Do total, 30% declararam
interesse por livros
infanto-juvenis (o que é
compreensivo, tendo em vista a
maciça presença de jovens); 23%
por literatura de ficção; e 21%
estavam à procura de livros
técnicos e universitários,
sendo que 48% eram da capital;
28% da Grande São Paulo; 20% do
interior e 5% de outros estados.
A pesquisa
revelou ainda que, apesar da
polêmica e o descontentamento
das grandes editoras, há um
clima de aprovação à mudança
da Bienal para Salão anual a
partir de 1999. Dentre os
profissionais, 7% aprovam o
Salão e entre o público em
geral a aprovação é de 76%.
"Diante
desses resultados, cresce nossa
expectativa em torno do Salão
Internacional do Livro de São
Paulo de 1999, quando
inauguraremos uma nova fase do
mercado editorial
brasileiro", disse o
presidente da CBL, Altair Brasil.
Apesar deste otimismo, boa parte
das principais editoras do país
prometem boicotar o evento, por
causa dos custos.
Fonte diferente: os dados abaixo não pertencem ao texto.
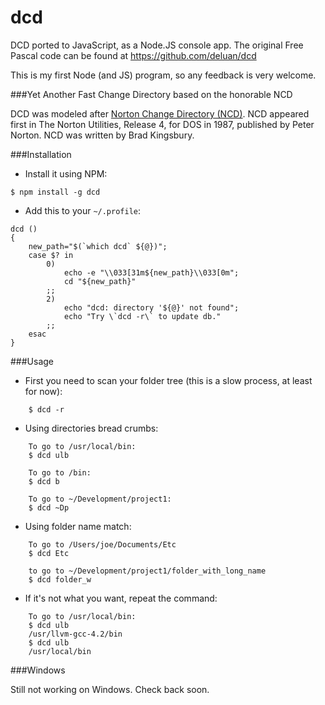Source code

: dcd
===

DCD ported to JavaScript, as a Node.JS console app. The original Free Pascal code can be found at https://github.com/deluan/dcd

This is my first Node (and JS) program, so any feedback is very welcome.

###Yet Another Fast Change Directory based on the honorable NCD

DCD was modeled after [Norton Change Directory (NCD)](http://www.softpanorama.org/OFM/norton_change_directory_clones.shtml). NCD appeared first in The Norton Utilities, Release 4, for DOS in 1987, published by Peter Norton. NCD was written by Brad Kingsbury.

###Installation

* Install it using NPM:

```
$ npm install -g dcd
```

* Add this to your ```~/.profile```:

```
dcd ()
{
    new_path="$(`which dcd` ${@})";
    case $? in
        0)
            echo -e "\\033[31m${new_path}\\033[0m";
            cd "${new_path}"
        ;;
        2)
            echo "dcd: directory '${@}' not found";
            echo "Try \`dcd -r\` to update db."
        ;;
    esac
}
```

###Usage

* First you need to scan your folder tree (this is a slow process, at least for now):
```
    $ dcd -r
```

* Using directories bread crumbs:
```
    To go to /usr/local/bin:
    $ dcd ulb

    To go to /bin:
    $ dcd b

    To go to ~/Development/project1:
    $ dcd ~Dp
```

* Using folder name match:
```
    To go to /Users/joe/Documents/Etc
    $ dcd Etc

    to go to ~/Development/project1/folder_with_long_name
    $ dcd folder_w
```

* If it's not what you want, repeat the command:
```
    To go to /usr/local/bin:
    $ dcd ulb
    /usr/llvm-gcc-4.2/bin
    $ dcd ulb
    /usr/local/bin
```

###Windows

Still not working on Windows. Check back soon.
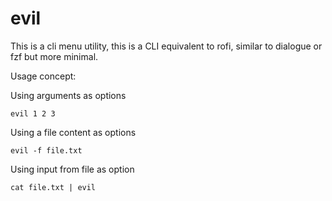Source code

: # evil
This is a cli menu utility, this is a CLI equivalent to rofi, similar to dialogue or fzf but more minimal.

Usage concept:

Using arguments as options
```
evil 1 2 3
```
Using a file content as options
```
evil -f file.txt
```
Using input from file as option
```
cat file.txt | evil
```
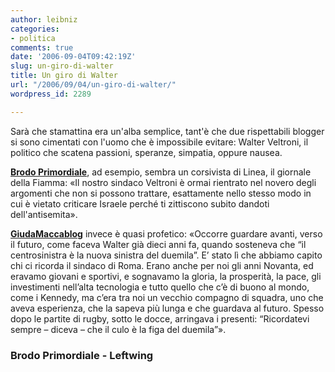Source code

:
 ```yaml
---
author: leibniz
categories:
- politica
comments: true
date: '2006-09-04T09:42:19Z'
slug: un-giro-di-walter
title: Un giro di Walter
url: "/2006/09/04/un-giro-di-walter/"
wordpress_id: 2289

---
```

Sarà che stamattina era un'alba semplice, tant'è che due rispettabili blogger si sono cimentati con l'uomo che è impossibile evitare: Walter Veltroni, il politico che scatena passioni, speranze, simpatia, oppure nausea.

**[Brodo Primordiale](http://brodoprimordiale.net/archives/2006/09/panem_et_circen_1.php)**, ad esempio, sembra un corsivista di Linea, il giornale della Fiamma: «Il nostro sindaco Veltroni è ormai rientrato nel novero degli argomenti che non si possono trattare, esattamente nello stesso modo in cui è vietato criticare Israele perché ti zittiscono subito dandoti dell'antisemita».

[**GiudaMaccablog**](http://www.leftwing.it/index.php?id=953) invece è quasi profetico: «Occorre guardare avanti, verso il futuro, come faceva Walter già dieci anni fa, quando sosteneva che “il centrosinistra è la nuova sinistra del duemila”.
E’ stato lì che abbiamo capito chi ci ricorda il sindaco di Roma. Erano anche per noi gli anni Novanta, ed eravamo giovani e sportivi, e sognavamo la gloria, la prosperità, la pace, gli investimenti nell’alta tecnologia e tutto quello che c’è di buono al mondo, come i Kennedy, ma c’era tra noi un vecchio compagno di squadra, uno che aveva esperienza, che la sapeva più lunga e che guardava al futuro. Spesso dopo le partite di rugby, sotto le docce, arringava i presenti: “Ricordatevi sempre – diceva – che il culo è la figa del duemila”».

### Brodo Primordiale - Leftwing
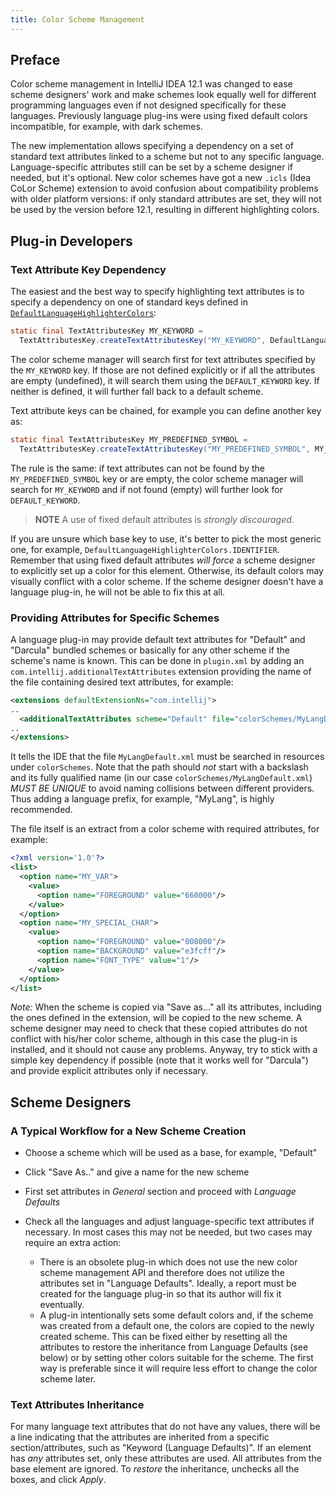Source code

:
 ```yaml
---
title: Color Scheme Management
---
```

<!-- Copyright 2000-2020 JetBrains s.r.o. and other contributors. Use of this source code is governed by the Apache 2.0 license that can be found in the LICENSE file. -->

## Preface

Color scheme management in IntelliJ IDEA 12.1 was changed to ease scheme designers' work and make schemes look equally well for different programming languages even if not designed specifically for these languages.
Previously language plug-ins were using fixed default colors incompatible, for example, with dark schemes.

The new implementation allows specifying a dependency on a set of standard text attributes linked to a scheme but not to any specific language.
Language-specific attributes still can be set by a scheme designer if needed, but it's optional.
New color schemes have got a new `.icls` (Idea CoLor Scheme) extension to avoid confusion about compatibility problems with older platform versions:
if only standard attributes are set, they will not be used by the version before 12.1, resulting in different highlighting colors.

## Plug-in Developers

### Text Attribute Key Dependency

The easiest and the best way to specify highlighting text attributes is to specify a dependency on one of standard keys defined in [`DefaultLanguageHighlighterColors`](upsource:///platform/editor-ui-api/src/com/intellij/openapi/editor/DefaultLanguageHighlighterColors.java):

```java
static final TextAttributesKey MY_KEYWORD =
  TextAttributesKey.createTextAttributesKey("MY_KEYWORD", DefaultLanguageHighlighterColors.KEYWORD);
```

The color scheme manager will search first for text attributes specified by the `MY_KEYWORD` key.
If those are not defined explicitly or if all the attributes are empty (undefined), it will search them using the `DEFAULT_KEYWORD` key.
If neither is defined, it will further fall back to a default scheme.

Text attribute keys can be chained, for example you can define another key as:

```java
static final TextAttributesKey MY_PREDEFINED_SYMBOL =
  TextAttributesKey.createTextAttributesKey("MY_PREDEFINED_SYMBOL", MY_KEYWORD);
```

The rule is the same: if text attributes can not be found by the `MY_PREDEFINED_SYMBOL` key or are empty, the color scheme manager will search for `MY_KEYWORD` and if not found (empty) will further look for `DEFAULT_KEYWORD`.

> **NOTE** A use of fixed default attributes is _strongly discouraged_.

If you are unsure which base key to use, it's better to pick the most generic one, for example, `DefaultLanguageHighlighterColors.IDENTIFIER`.
Remember that using fixed default attributes *will force*  a scheme designer to explicitly set up a color for this element.
Otherwise, its default colors may visually conflict with a color scheme.
If the scheme designer doesn't have a language plug-in, he will not be able to fix this at all.

### Providing Attributes for Specific Schemes

A language plug-in may provide default text attributes for "Default" and "Darcula" bundled schemes or basically for any other scheme if the scheme's name is known.
This can be done in `plugin.xml` by adding an `com.intellij.additionalTextAttributes` extension providing the name of the file containing desired text attributes, for example:

```xml
<extensions defaultExtensionNs="com.intellij">
..
  <additionalTextAttributes scheme="Default" file="colorSchemes/MyLangDefault.xml"/>
..
</extensions>
```

It tells the IDE that the file `MyLangDefault.xml` must be searched in resources under `colorSchemes`.
Note that the path should *not* start with a backslash and its fully qualified name (in our case `colorSchemes/MyLangDefault.xml`) *MUST BE UNIQUE* to avoid naming collisions between different providers.
Thus adding a language prefix, for example, "MyLang", is highly recommended.

The file itself is an extract from a color scheme with required attributes, for example:

```xml
<?xml version='1.0'?>
<list>
  <option name="MY_VAR">
    <value>
      <option name="FOREGROUND" value="660000"/>
    </value>
  </option>
  <option name="MY_SPECIAL_CHAR">
    <value>
      <option name="FOREGROUND" value="008000"/>
      <option name="BACKGROUND" value="e3fcff"/>
      <option name="FONT_TYPE" value="1"/>
    </value>
  </option>
</list>
```

*Note:*  When the scheme is copied via "Save as..." all its attributes, including the ones defined in the extension, will be copied to the new scheme.
A scheme designer may need to check that these copied attributes do not conflict with his/her color scheme, although in this case the plug-in is installed, and it should not cause any problems.
Anyway, try to stick with a simple key dependency if possible (note that it works well for "Darcula") and provide explicit attributes only if necessary.

## Scheme Designers

### A Typical Workflow for a New Scheme Creation

* Choose a scheme which will be used as a base, for example, "Default"
* Click "Save As.." and give a name for the new scheme
* First set attributes in *General*  section and proceed with *Language Defaults*
* Check all the languages and adjust language-specific text attributes if necessary.
  In most cases this may not be needed, but two cases may require an extra action:

    * There is an obsolete plug-in which does not use the new color scheme management API and therefore does not utilize the attributes set in "Language Defaults".
      Ideally, a report must be created for the language plug-in so that its author will fix it eventually.
    * A plug-in intentionally sets some default colors and, if the scheme was created from a default one, the colors are copied to the newly created scheme.
      This can be fixed either by resetting all the attributes to restore the inheritance from Language Defaults (see below) or by setting other colors suitable for the scheme.
      The first way is preferable since it will require less effort to change the color scheme later.

### Text Attributes Inheritance

For many language text attributes that do not have any values, there will be a line indicating that the attributes are inherited from a specific section/attributes, such as "Keyword (Language Defaults)".
If an element has *any*  attributes set, only these attributes are used.
All attributes from the base element are ignored.
To *restore*  the inheritance, unchecks all the boxes, and click *Apply*.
Editores que
preferiram não se indentificar
comentaram extra-oficialmente nos
corredores da Bienal, que a
diretoria da CBL, que vem se
perpetuando no poder, tem feito
muitos desmandos e estaria se
aproveitando em causa própria,
da Bienal e, agora, do Salão
anual. Segundo eles, já está se
organizando, pela primeira vez em
muitos anos, uma chapa de
oposição, a fim de tomar a
direção da entidade e dos
eventos que promove.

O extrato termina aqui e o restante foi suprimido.